Arkansas Attorney General Leslie Rutledge gives a press conference in this Wednesday, Feb. 19, 2020 file photo.

A bipartisan accountability group has filed an ethics complaint against Arkansas Attorney General Leslie Rutledge, accusing Rutledge of using her office to bolster claims of fraud in the 2020 election.

The 65 Project on Wednesday filed 15 complaints against state attorneys general, contending they tried to overturn the election results in 2020.

The complaint against Rutledge requests that the Office of the Committee on Professional Conduct in Little Rock review her actions for lending the legal profession's credibility to amplify false assertions and frivolous claims in regards to the election.

"Specifically Ms. Rutledge joined with other attorneys general and submitted a brief in support of the State of Texas's Bill of Complaint in Texas v. Pennsylvania before the United States Supreme Court," the complaint states. "The importance of so many attorneys general providing their support for the bogus effort cannot be overstated."

The complaint states the filing Rutledge joined was an example of political propaganda masquerading as analysis.

Amanda Priest, spokeswoman for the Arkansas attorney general's office, said Wednesday that the office was aware of the complaint filed against the 15 attorneys generals.

Complaints also were filed against attorneys general in Alabama, Florida, Indiana, Kansas, Louisiana, Mississippi, Missouri, Montana, Nebraska, Oklahoma, South Carolina, Tennessee, Utah and West Virginia.

The attorneys general's positions in the Republican Attorneys General Association and its fundraising arm, the Rule of Law Defense Fund, also should draw the bar associations' scrutiny since those organizations played a role in encouraging the Jan. 6 riot at the Capitol, the accountability group said in a news release.

[65 PROJECT: Read the letter seeking action against Rutledge »]

"Lawyers take an oath to stand as officers of the court and must follow a code of conduct and ethical requirements," said Michael Teter, managing director of The 65 Project. "That obligation does not end when holding public office. Just the opposite.

"State attorneys general have an even greater responsibility to abide by the rules of our profession. These lawyers tried to help Trump cling to power by spreading falsehoods and lies in court filings. They must be held accountable."

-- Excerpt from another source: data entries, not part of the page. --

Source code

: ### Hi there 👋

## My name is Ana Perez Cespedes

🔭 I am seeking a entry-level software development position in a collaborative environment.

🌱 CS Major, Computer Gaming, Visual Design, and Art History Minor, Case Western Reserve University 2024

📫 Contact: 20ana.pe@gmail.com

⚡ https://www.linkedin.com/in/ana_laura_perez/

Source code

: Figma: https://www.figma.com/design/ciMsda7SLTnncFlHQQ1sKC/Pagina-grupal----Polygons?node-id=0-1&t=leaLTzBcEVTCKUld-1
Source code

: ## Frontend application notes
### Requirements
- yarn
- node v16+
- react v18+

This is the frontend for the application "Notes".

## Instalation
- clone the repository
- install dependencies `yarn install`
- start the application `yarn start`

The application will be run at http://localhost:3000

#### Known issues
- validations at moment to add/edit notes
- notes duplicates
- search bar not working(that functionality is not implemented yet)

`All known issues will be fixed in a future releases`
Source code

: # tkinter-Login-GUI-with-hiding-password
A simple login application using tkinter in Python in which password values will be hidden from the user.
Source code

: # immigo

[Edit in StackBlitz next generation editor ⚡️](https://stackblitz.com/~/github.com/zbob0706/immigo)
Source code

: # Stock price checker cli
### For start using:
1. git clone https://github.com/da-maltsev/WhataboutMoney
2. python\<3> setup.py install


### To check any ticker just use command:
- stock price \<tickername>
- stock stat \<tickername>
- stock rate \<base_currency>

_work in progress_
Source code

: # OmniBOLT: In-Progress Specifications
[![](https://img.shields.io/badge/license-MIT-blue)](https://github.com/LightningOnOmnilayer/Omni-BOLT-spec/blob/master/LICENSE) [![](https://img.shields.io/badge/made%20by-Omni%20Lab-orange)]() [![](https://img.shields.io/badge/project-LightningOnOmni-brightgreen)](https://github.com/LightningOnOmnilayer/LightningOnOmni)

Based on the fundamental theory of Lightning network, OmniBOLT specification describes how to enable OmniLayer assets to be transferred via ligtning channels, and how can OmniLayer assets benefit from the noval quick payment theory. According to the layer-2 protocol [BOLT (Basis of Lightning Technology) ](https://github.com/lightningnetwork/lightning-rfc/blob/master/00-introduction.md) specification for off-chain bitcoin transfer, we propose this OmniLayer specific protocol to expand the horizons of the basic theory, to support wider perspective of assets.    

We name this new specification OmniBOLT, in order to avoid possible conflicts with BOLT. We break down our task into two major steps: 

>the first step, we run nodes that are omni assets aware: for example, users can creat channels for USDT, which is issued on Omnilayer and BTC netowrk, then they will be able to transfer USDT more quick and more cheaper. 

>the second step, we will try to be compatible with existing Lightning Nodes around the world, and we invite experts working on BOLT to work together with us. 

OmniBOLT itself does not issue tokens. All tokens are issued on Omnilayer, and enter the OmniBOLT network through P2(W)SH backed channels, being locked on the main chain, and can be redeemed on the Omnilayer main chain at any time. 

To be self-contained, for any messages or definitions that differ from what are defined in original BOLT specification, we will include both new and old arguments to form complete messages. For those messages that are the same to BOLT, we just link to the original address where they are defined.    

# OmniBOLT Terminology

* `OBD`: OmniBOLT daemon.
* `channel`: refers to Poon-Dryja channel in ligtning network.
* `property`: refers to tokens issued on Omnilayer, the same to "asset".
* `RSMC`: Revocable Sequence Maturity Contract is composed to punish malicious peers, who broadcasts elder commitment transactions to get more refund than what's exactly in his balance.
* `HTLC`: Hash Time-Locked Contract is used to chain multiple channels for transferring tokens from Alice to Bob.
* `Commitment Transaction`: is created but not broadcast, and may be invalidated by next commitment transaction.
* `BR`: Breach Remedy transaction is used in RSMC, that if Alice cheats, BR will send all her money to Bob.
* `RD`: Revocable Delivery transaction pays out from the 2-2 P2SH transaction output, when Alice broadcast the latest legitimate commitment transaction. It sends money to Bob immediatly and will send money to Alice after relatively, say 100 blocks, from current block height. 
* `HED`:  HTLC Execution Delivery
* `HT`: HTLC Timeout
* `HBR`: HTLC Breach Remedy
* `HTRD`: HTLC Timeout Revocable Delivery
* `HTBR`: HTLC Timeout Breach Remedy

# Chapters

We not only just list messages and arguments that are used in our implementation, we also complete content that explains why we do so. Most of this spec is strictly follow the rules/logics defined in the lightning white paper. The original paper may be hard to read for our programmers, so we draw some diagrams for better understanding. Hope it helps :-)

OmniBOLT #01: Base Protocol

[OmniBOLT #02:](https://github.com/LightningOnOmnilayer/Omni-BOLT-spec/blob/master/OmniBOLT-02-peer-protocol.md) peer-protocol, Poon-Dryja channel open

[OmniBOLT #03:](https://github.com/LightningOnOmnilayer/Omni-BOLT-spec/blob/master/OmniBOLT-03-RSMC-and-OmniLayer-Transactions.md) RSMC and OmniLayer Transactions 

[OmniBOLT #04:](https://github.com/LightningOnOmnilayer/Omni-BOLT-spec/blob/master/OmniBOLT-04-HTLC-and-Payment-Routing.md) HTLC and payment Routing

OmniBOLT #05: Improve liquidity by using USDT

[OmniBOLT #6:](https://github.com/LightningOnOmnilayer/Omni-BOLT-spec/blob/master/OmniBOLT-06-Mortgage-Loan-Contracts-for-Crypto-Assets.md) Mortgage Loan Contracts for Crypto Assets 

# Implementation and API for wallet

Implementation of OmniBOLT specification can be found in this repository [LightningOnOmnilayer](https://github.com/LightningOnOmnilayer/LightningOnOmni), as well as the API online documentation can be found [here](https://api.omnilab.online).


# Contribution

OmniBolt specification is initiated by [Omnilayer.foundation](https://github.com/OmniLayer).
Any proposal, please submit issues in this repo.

The complaint states Rutledge's leadership in an organization that encouraged "patriots" to join with them to "march to the Capitol building and call on Congress to stop the steal" on Jan. 6, 2021, and to "fight to protect the integrity of our elections" warrants further scrutiny.

"In fact, evidence suggests that Ms. Rutledge's official staff participated in 'War Games' strategy sessions held by these outside political groups, likely doing so while on government time," the complaint states. "A full investigation by your office will demonstrate the egregious nature of Ms. Rutledge's actions, especially when considered in light of her purposes and the direct and possible consequences of her behavior."

The group is called The 65 Project after the initial 65 lawsuits that sought to overturn the legitimate results of the 2020 election.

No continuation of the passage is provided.